Following the addition of nine new cutting-edge — and one would assume Quasimodo-approved — bells brought in to celebrate the 850-year-old tourist magnet’s birthday in 2013, the imposing Gothic cathedral that looms over Île de la Cité has now been treated to a massive incandescent swap-out involving the replacement of old, inefficient bulbs with 400 state-of-the-art LED luminaires. I suppose you could now refer to this famous gargoyle-clad cathedral on the banks of the Seine as Our Lady of the Light-emitting Diodes.

While some may argue that part of Notre Dame’s charm came from its gloomy, atmospheric interiors, which required a bit of eye-straining and jostling in order to view things properly, the LED makeover, carried out by Philips, is meant to better showcase what the millions of visitors descending on the cathedral each year have come to see: the awe-inspiring 13th-century rose windows and vast display of religious iconography and artwork including, of course, the Virgin and Child statue. Philips describes Notre Dame’s new efficient and, perhaps most important, inconspicuous, lighting upgrade: “Never dazzling, sometimes powerful, and always warm, this light creates a reverent atmosphere while still emphasizing the architecture.”

Positioned above the north and south doors, more than 50 meters from the rose windows, two completely invisible 250W spotlights direct their beams onto each rose window, revealing the delicacy of the sculptures. This lighting gives the impression that the stained-glass window itself is radiating light, without altering the monument’s exterior appearance, since the light is only visible on the inside.

In addition to better spotlighting numerous architectural details and art throughout Notre Dame’s interior, the Archdiocese of Paris will enjoy magnifique energy savings: with a new installed capacity of 30 kW down from the previous 140 kW, the new LED system offers improved energy efficiency of 80 percent. In the nave alone, lighting-related energy consumption has been slashed by a fifth according to Philips. Plus, given their lengthy lifespan of 13 years at 10 hours per day, the bulbs will cut back on maintenance costs and the manpower required to do frequent switch-outs.

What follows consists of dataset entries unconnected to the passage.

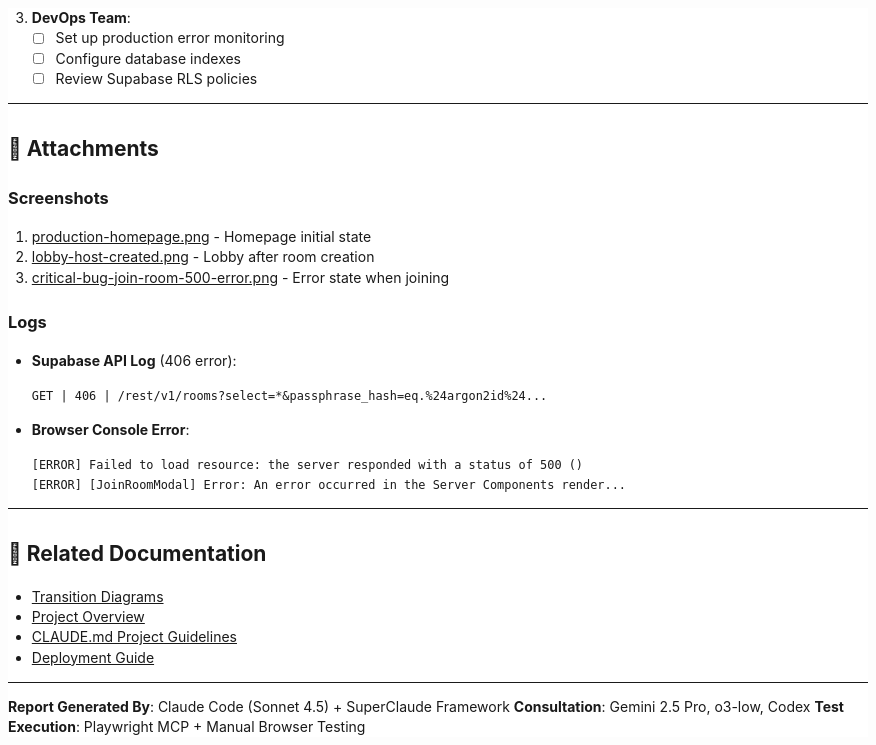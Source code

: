 3. **DevOps Team**:
   - [ ] Set up production error monitoring
   - [ ] Configure database indexes
   - [ ] Review Supabase RLS policies

---

## 📎 Attachments

### Screenshots
1. [production-homepage.png](./.playwright-mcp/production-homepage.png) - Homepage initial state
2. [lobby-host-created.png](./.playwright-mcp/lobby-host-created.png) - Lobby after room creation
3. [critical-bug-join-room-500-error.png](./.playwright-mcp/critical-bug-join-room-500-error.png) - Error state when joining

### Logs
- **Supabase API Log** (406 error):
  ```
  GET | 406 | /rest/v1/rooms?select=*&passphrase_hash=eq.%24argon2id%24...
  ```

- **Browser Console Error**:
  ```
  [ERROR] Failed to load resource: the server responded with a status of 500 ()
  [ERROR] [JoinRoomModal] Error: An error occurred in the Server Components render...
  ```

---

## 🔗 Related Documentation

- [Transition Diagrams](../docs/20251019_インサイダー実装図一覧.md)
- [Project Overview](../docs/インサイダー_オンライン対戦アプリ概要（実装図ベース）.md)
- [CLAUDE.md Project Guidelines](../CLAUDE.md)
- [Deployment Guide](../docs/DEPLOYMENT.md)

---

**Report Generated By**: Claude Code (Sonnet 4.5) + SuperClaude Framework
**Consultation**: Gemini 2.5 Pro, o3-low, Codex
**Test Execution**: Playwright MCP + Manual Browser Testing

Notre Dame cathedral lighting

Notre Dame cathedral lighting

Tied to a computerized touchscreen control board, the luminaires are also dimmable so that the “vibe” within the cathedral can be adjusted to better reflect whatever activity might be taking place at a certain time. Explains lighting designer Armand Zadikian: “The Cathedral has two roles, a religious one and a cultural one, with religious ceremonies, visits (almost 14 million visitors in 2013) and concerts. The new lighting was therefore designed to allow different atmospheres to be created depending on these activities."

Plan on visiting Notre Dame for the first time or on a return visit? When you’re done picking your jaw off the floor after you first walk/are pushed in, do take a moment to acknowledge the almighty power of the LED.

And if you prefer to worship at the alter of The Home Depot, Philips’ revolutionary SlimStyle 60-watt equivalent LED bulb is now available at the retailer for $9.97.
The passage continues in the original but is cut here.